December 20, 2006

I Wish Google Could Buy AllofMP3

Michael Arrington

54 comments »

A number of record labels finally pulled the trigger and filed suit against Russian music site AllofMP3 today. The lawsuit was filed in New York. Given that AllofMP3 maintains that it complies with Russian law, it might not be a stretch to assume that AllofMP3 won’t be showing up for their day in (a U.S.) court.

AllofMP3 is still in business, but under a triage of attacks. Their own government sold them out in U.S. trade negotiations, promising to shut them down. Visa and MasterCard stopped accepting credit card transactions from the site. And now the record labels are on the case.
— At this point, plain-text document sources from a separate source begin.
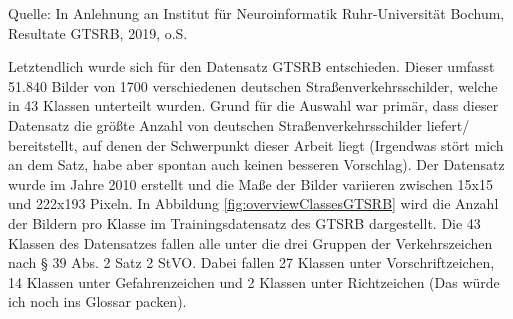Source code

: \begin{table}[t]
    
    \caption{Übersicht der fünf besten (das Wort "beste" ist hier nicht weiter definiert- würde ich evtl durch "genausten" ersetzen)Einreichungen GTSRB Klassifizierung\label{table:TopGTRSBPaper}} 
    
    \hfill \break
    Quelle: In Anlehnung an Institut für Neuroinformatik Ruhr-Universität Bochum, Resultate GTSRB, 2019, o.S.
\end{table} 
Letztendlich wurde sich für den Datensatz \ac{GTSRB} entschieden. Dieser umfasst 51.840 Bilder von 1700 verschiedenen deutschen Straßenverkehrsschilder, welche in 43 Klassen unterteilt wurden. Grund für die Auswahl war primär, dass dieser Datensatz die größte Anzahl von deutschen Straßenverkehrsschilder liefert/ bereitstellt, auf denen  der Schwerpunkt dieser Arbeit liegt (Irgendwas stört mich an dem Satz, habe aber spontan auch keinen besseren Vorschlag). Der Datensatz wurde im Jahre 2010 erstellt und die Maße der Bilder variieren zwischen 15x15 und 222x193 Pixeln. In Abbildung \ref{fig:overviewClassesGTSRB} wird die Anzahl der Bildern pro Klasse im Trainingsdatensatz des \ac{GTSRB} dargestellt. Die 43 Klassen des Datensatzes fallen alle unter die drei Gruppen der Verkehrszeichen nach § 39 Abs. 2 Satz 2 \ac{StVO}. Dabei fallen 27 Klassen unter Vorschriftzeichen, 14 Klassen unter Gefahrenzeichen und 2 Klassen unter Richtzeichen (Das würde ich noch ins Glossar packen). 
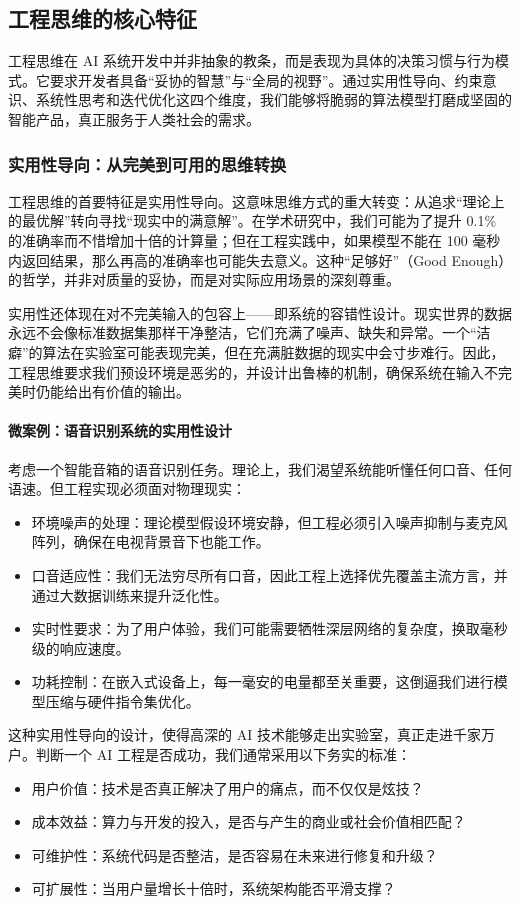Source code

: \subsection{工程思维的核心特征}

工程思维在 AI 系统开发中并非抽象的教条，而是表现为具体的决策习惯与行为模式。它要求开发者具备“妥协的智慧”与“全局的视野”。通过实用性导向、约束意识、系统性思考和迭代优化这四个维度，我们能够将脆弱的算法模型打磨成坚固的智能产品，真正服务于人类社会的需求。

\subsubsection{实用性导向：从完美到可用的思维转换}

工程思维的首要特征是实用性导向。这意味思维方式的重大转变：从追求“理论上的最优解”转向寻找“现实中的满意解”。在学术研究中，我们可能为了提升 0.1\% 的准确率而不惜增加十倍的计算量；但在工程实践中，如果模型不能在 100 毫秒内返回结果，那么再高的准确率也可能失去意义。这种“足够好”（Good Enough）的哲学，并非对质量的妥协，而是对实际应用场景的深刻尊重。

实用性还体现在对不完美输入的包容上——即系统的容错性设计。现实世界的数据永远不会像标准数据集那样干净整洁，它们充满了噪声、缺失和异常。一个“洁癖”的算法在实验室可能表现完美，但在充满脏数据的现实中会寸步难行。因此，工程思维要求我们预设环境是恶劣的，并设计出鲁棒的机制，确保系统在输入不完美时仍能给出有价值的输出。

\paragraph{微案例：语音识别系统的实用性设计}

考虑一个智能音箱的语音识别任务。理论上，我们渴望系统能听懂任何口音、任何语速。但工程实现必须面对物理现实： 
\begin{itemize} 
  \item 环境噪声的处理：理论模型假设环境安静，但工程必须引入噪声抑制与麦克风阵列，确保在电视背景音下也能工作。 
  \item 口音适应性：我们无法穷尽所有口音，因此工程上选择优先覆盖主流方言，并通过大数据训练来提升泛化性。 
  \item 实时性要求：为了用户体验，我们可能需要牺牲深层网络的复杂度，换取毫秒级的响应速度。 
  \item 功耗控制：在嵌入式设备上，每一毫安的电量都至关重要，这倒逼我们进行模型压缩与硬件指令集优化。 
\end{itemize}

这种实用性导向的设计，使得高深的 AI 技术能够走出实验室，真正走进千家万户。判断一个 AI 工程是否成功，我们通常采用以下务实的标准： 
\begin{itemize} 
  \item 用户价值：技术是否真正解决了用户的痛点，而不仅仅是炫技？ 
  \item 成本效益：算力与开发的投入，是否与产生的商业或社会价值相匹配？ 
  \item 可维护性：系统代码是否整洁，是否容易在未来进行修复和升级？ 
  \item 可扩展性：当用户量增长十倍时，系统架构能否平滑支撑？ 
\end{itemize}

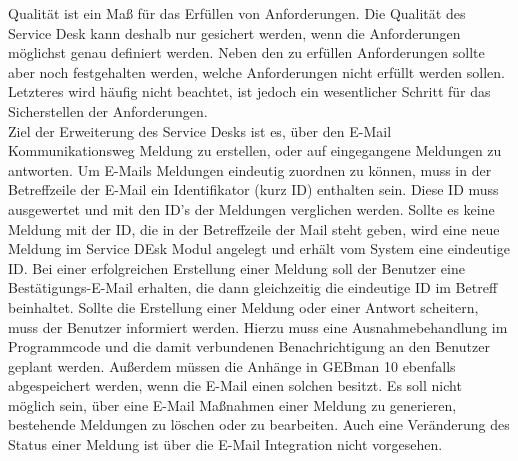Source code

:\noindent
Qualität ist ein Maß für das Erfüllen von Anforderungen. Die Qualität des Service Desk kann deshalb nur gesichert werden, wenn die Anforderungen möglichst genau definiert werden. Neben den zu erfüllen Anforderungen sollte aber noch festgehalten werden, welche Anforderungen nicht erfüllt werden sollen. Letzteres wird häufig nicht beachtet, ist jedoch ein wesentlicher Schritt für das Sicherstellen der Anforderungen.\\
\noindent
Ziel der Erweiterung des Service Desks ist es, über den E-Mail Kommunikationsweg Meldung zu erstellen, oder auf eingegangene Meldungen zu antworten. Um E-Mails Meldungen eindeutig zuordnen zu können, muss in der Betreffzeile der E-Mail ein Identifikator (kurz ID) enthalten sein. Diese ID muss ausgewertet und mit den ID's der Meldungen verglichen werden. Sollte es keine Meldung mit der ID, die in der Betreffzeile der Mail steht geben, wird eine neue Meldung im Service DEsk Modul angelegt und erhält vom System eine eindeutige ID. Bei einer erfolgreichen Erstellung einer Meldung soll der Benutzer eine Bestätigungs-E-Mail erhalten, die dann gleichzeitig die eindeutige ID im Betreff beinhaltet. Sollte die Erstellung einer Meldung oder einer Antwort scheitern, muss der Benutzer informiert werden. Hierzu muss eine Ausnahmebehandlung im Programmcode und die damit verbundenen Benachrichtigung an den Benutzer geplant werden. Außerdem müssen die Anhänge in GEBman 10 ebenfalls abgespeichert werden, wenn die E-Mail einen solchen besitzt. \newline
Es soll nicht möglich sein, über eine E-Mail Maßnahmen einer Meldung zu generieren, bestehende Meldungen zu löschen oder zu bearbeiten. Auch eine Veränderung des Status einer Meldung ist über die E-Mail Integration nicht vorgesehen.

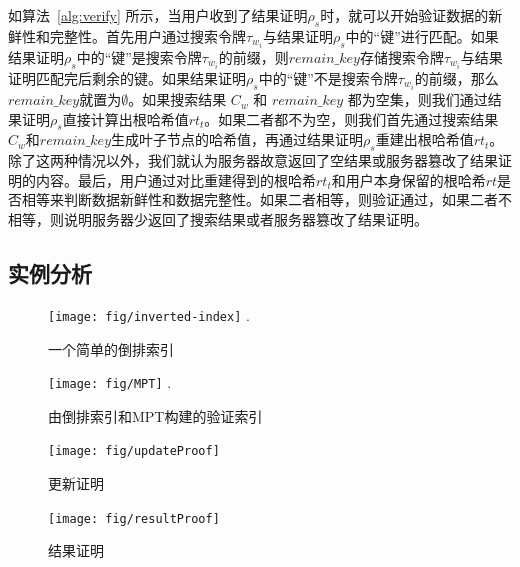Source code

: 如算法~\ref{alg:verify} 所示，当用户收到了结果证明$\rho_s$时，就可以开始验证数据的新鲜性和完整性。首先用户通过搜索令牌$\tau_{w_i}$与结果证明$\rho_s$中的“键”进行匹配。如果结果证明$\rho_s$中的“键”是搜索令牌$\tau_{w_i}$的前缀，则$remain\_key$存储搜索令牌$\tau_{w_i}$与结果证明匹配完后剩余的键。如果结果证明$\rho_s$中的“键”不是搜索令牌$\tau_{w_i}$的前缀，那么$remain\_key$就置为$\emptyset$。如果搜索结果 $C_{w}$ 和 $remain\_key$ 都为空集，则我们通过结果证明$\rho_s$直接计算出根哈希值$rt_t$。如果二者都不为空，则我们首先通过搜索结果$C_{w}$和$remain\_key$生成叶子节点的哈希值，再通过结果证明$\rho_s$重建出根哈希值$rt_t$。除了这两种情况以外，我们就认为服务器故意返回了空结果或服务器篡改了结果证明的内容。最后，用户通过对比重建得到的根哈希$rt_t$和用户本身保留的根哈希$rt$是否相等来判断数据新鲜性和数据完整性。如果二者相等，则验证通过，如果二者不相等，则说明服务器少返回了搜索结果或者服务器篡改了结果证明。



\subsection{实例分析}
\label{sec:example}

\begin{figure}[ht]
\centering
\texttt{[image: fig/inverted-index]}
\DeclareGraphicsExtensions.
\caption{一个简单的倒排索引}
\label{fig:inverted-index}
\end{figure}

\begin{figure}[ht]
\centering
\texttt{[image: fig/MPT]}
\DeclareGraphicsExtensions.
\caption{由倒排索引和MPT构建的验证索引}
\label{fig:inverted-index}
\end{figure}


\begin{figure}[ht]
  \begin{minipage}[b]{0.49\textwidth}
    \texttt{[image: fig/updateProof]}
    \caption{更新证明}
    \label{fig:updateProof}
  \end{minipage}
  \begin{minipage}[b]{0.49\textwidth}
    \texttt{[image: fig/resultProof]}
    \caption{结果证明}
    \label{fig:resultProof}
  \end{minipage}
\centering
\end{figure}

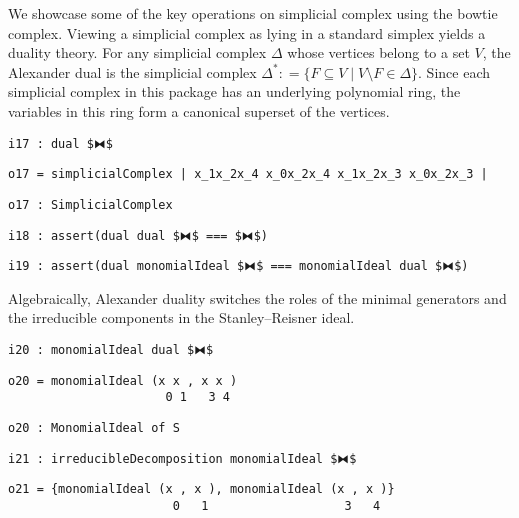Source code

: \documentclass[12pt,leqno]{amsart}
\theoremstyle{definition}
\newcommand{\colequal}{\ensuremath{:\!=}}
\begin{document}
We showcase some of the key operations on simplicial complex using the bowtie
complex.  Viewing a simplicial complex as lying in a standard simplex yields a
duality theory. For any simplicial complex $\Delta$ whose vertices belong to a
set $V$, the Alexander dual is the simplicial complex
$\Delta^* \colequal \{ F \subseteq V \mathrel{|} V \setminus F \in \Delta \}$.
Since each simplicial complex in this package has an underlying polynomial
ring, the variables in this ring form a canonical superset of the vertices.
\begin{lstlisting}[xleftmargin=10pt, aboveskip=3.0pt, belowskip=1.5pt]
i17 : dual $⧓$
\end{lstlisting}
\begin{lstlisting}[xleftmargin=10pt, aboveskip=1.5pt, belowskip=1.5pt]
o17 = simplicialComplex | x_1x_2x_4 x_0x_2x_4 x_1x_2x_3 x_0x_2x_3 |
\end{lstlisting}
\begin{lstlisting}[xleftmargin=10pt, aboveskip=1.5pt, belowskip=1.5pt]
o17 : SimplicialComplex
\end{lstlisting}
\begin{lstlisting}[xleftmargin=10pt, aboveskip=1.5pt, belowskip=1.5pt]
i18 : assert(dual dual $⧓$ === $⧓$)
\end{lstlisting}
\begin{lstlisting}[xleftmargin=10pt, aboveskip=1.5pt, belowskip=3pt]
i19 : assert(dual monomialIdeal $⧓$ === monomialIdeal dual $⧓$)
\end{lstlisting}
Algebraically, Alexander duality switches the roles of the minimal generators
and the irreducible components in the Stanley--Reisner ideal.
\begin{lstlisting}[xleftmargin=10pt, aboveskip=3pt, belowskip=1.5pt]
i20 : monomialIdeal dual $⧓$
\end{lstlisting}
\begin{lstlisting}[xleftmargin=10pt, lineskip=-10pt, aboveskip=4pt, belowskip=1pt]
o20 = monomialIdeal (x x , x x )
                      0 1   3 4
\end{lstlisting}
\begin{lstlisting}[xleftmargin=10pt, aboveskip=1.5pt, belowskip=1.5pt]
o20 : MonomialIdeal of S
\end{lstlisting}
\begin{lstlisting}[xleftmargin=10pt, aboveskip=1.5pt, belowskip=1.5pt]
i21 : irreducibleDecomposition monomialIdeal $⧓$
\end{lstlisting}
\begin{lstlisting}[xleftmargin=10pt, lineskip=-10pt, aboveskip=4pt, belowskip=1pt]
o21 = {monomialIdeal (x , x ), monomialIdeal (x , x )}
                       0   1                   3   4
\end{lstlisting}
\end{document}
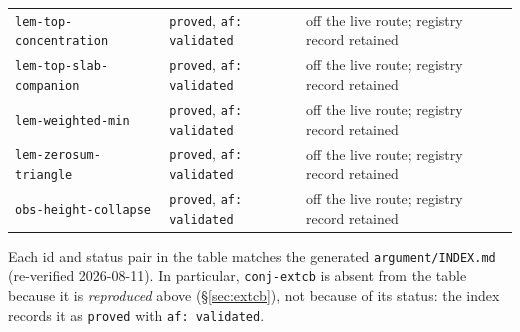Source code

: \begin{longtable}{@{}p{}p{}p{}@{}}
\texttt{lem-top-concentration} & \texttt{proved}, \texttt{af: validated} & off the live route; registry record retained \\
\texttt{lem-top-slab-companion} & \texttt{proved}, \texttt{af: validated} & off the live route; registry record retained \\
\texttt{lem-weighted-min} & \texttt{proved}, \texttt{af: validated} & off the live route; registry record retained \\
\texttt{lem-zerosum-triangle} & \texttt{proved}, \texttt{af: validated} & off the live route; registry record retained \\
\texttt{obs-height-collapse} & \texttt{proved}, \texttt{af: validated} & off the live route; registry record retained \\
\bottomrule
\end{longtable}

\noindent
Each id and status pair in the table matches the generated
\texttt{argument/INDEX.md} (re-verified 2026-08-11). In particular, \texttt{conj-extcb} is absent from
the table because it is \emph{reproduced} above (\S\ref{sec:extcb}), not because of its
status: the index records it as \texttt{proved} with \texttt{af: validated}.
All of this is great marketing for AllofMP3, but it’s unclear how long the service will last under this kind of pressure. Whatever happens, though, something else will spring up in its place. At the end of the day, the labels will have to choose between suing a very large percentage of the world’s citizens, or else finally coming up with a digital music model that makes sense (meaning, no DRM).

It’s too bad that AllofMP3 is too hot for even Google to handle. After seeing how they’ve bribed, bullied and basically generally rightsholders after the YouTube acquisition, its nice to imagine what they could do on our behalf if they were running AllofMP3 as well. More from Techdirt.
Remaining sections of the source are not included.